BEGIN RECORD EXCERPTS

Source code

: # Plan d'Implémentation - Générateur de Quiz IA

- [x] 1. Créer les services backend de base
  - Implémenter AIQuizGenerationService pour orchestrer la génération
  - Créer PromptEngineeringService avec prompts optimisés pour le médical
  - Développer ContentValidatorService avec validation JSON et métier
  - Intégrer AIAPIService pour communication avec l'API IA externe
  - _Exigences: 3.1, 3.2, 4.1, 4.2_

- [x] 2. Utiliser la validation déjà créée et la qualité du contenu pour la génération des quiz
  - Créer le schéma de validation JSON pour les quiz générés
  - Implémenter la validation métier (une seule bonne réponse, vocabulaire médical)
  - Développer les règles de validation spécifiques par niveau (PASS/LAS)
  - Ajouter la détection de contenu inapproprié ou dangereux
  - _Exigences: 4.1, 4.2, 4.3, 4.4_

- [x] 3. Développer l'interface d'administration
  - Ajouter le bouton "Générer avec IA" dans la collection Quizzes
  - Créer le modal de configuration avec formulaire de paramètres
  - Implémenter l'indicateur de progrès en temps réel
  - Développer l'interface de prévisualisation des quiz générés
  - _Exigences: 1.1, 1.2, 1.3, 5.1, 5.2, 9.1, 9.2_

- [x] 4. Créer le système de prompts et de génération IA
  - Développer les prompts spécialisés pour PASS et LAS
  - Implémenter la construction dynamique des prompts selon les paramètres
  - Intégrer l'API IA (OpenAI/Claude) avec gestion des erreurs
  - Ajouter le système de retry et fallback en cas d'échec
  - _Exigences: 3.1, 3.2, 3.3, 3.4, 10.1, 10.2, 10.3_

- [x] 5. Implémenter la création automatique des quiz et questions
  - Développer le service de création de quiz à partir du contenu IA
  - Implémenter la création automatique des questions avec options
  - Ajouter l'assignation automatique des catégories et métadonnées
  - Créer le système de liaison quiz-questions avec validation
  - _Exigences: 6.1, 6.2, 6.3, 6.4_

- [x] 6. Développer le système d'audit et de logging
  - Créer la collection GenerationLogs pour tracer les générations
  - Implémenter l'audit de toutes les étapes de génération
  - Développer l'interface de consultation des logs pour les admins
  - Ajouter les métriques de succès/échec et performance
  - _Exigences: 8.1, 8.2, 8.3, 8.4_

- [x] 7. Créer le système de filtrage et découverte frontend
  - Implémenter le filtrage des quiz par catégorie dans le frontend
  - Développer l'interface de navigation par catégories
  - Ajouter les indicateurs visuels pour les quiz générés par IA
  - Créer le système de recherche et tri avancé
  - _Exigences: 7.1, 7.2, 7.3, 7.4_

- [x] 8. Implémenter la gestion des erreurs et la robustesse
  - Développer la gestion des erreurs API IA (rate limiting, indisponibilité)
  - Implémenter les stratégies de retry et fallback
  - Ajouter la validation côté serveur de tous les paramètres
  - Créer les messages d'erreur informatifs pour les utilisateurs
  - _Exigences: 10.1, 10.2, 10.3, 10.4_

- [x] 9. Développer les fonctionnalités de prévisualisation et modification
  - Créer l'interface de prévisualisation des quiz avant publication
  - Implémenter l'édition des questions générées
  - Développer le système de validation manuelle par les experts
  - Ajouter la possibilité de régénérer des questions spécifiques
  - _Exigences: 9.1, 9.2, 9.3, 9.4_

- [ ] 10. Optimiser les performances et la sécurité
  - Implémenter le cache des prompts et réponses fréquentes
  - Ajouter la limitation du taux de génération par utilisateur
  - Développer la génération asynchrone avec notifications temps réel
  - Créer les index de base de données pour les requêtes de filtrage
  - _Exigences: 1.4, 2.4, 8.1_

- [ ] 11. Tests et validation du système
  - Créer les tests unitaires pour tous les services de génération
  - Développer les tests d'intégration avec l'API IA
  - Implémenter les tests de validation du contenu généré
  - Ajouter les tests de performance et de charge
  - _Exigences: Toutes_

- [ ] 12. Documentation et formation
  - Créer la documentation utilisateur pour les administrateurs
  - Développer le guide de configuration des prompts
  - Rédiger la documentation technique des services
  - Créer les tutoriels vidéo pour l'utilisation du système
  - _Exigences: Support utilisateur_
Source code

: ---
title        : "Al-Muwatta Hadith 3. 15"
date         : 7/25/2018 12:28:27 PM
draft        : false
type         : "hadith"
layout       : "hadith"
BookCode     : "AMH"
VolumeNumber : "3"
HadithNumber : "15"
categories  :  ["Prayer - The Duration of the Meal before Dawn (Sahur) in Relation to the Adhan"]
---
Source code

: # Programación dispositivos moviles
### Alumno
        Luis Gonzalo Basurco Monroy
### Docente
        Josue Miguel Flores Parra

END RECORD EXCERPTS

TASK PROMPT. Match on "tous" and report each line of the data above that has it.

TASK RESPONSE.
  - Ajouter la validation côté serveur de tous les paramètres
  - Créer les tests unitaires pour tous les services de génération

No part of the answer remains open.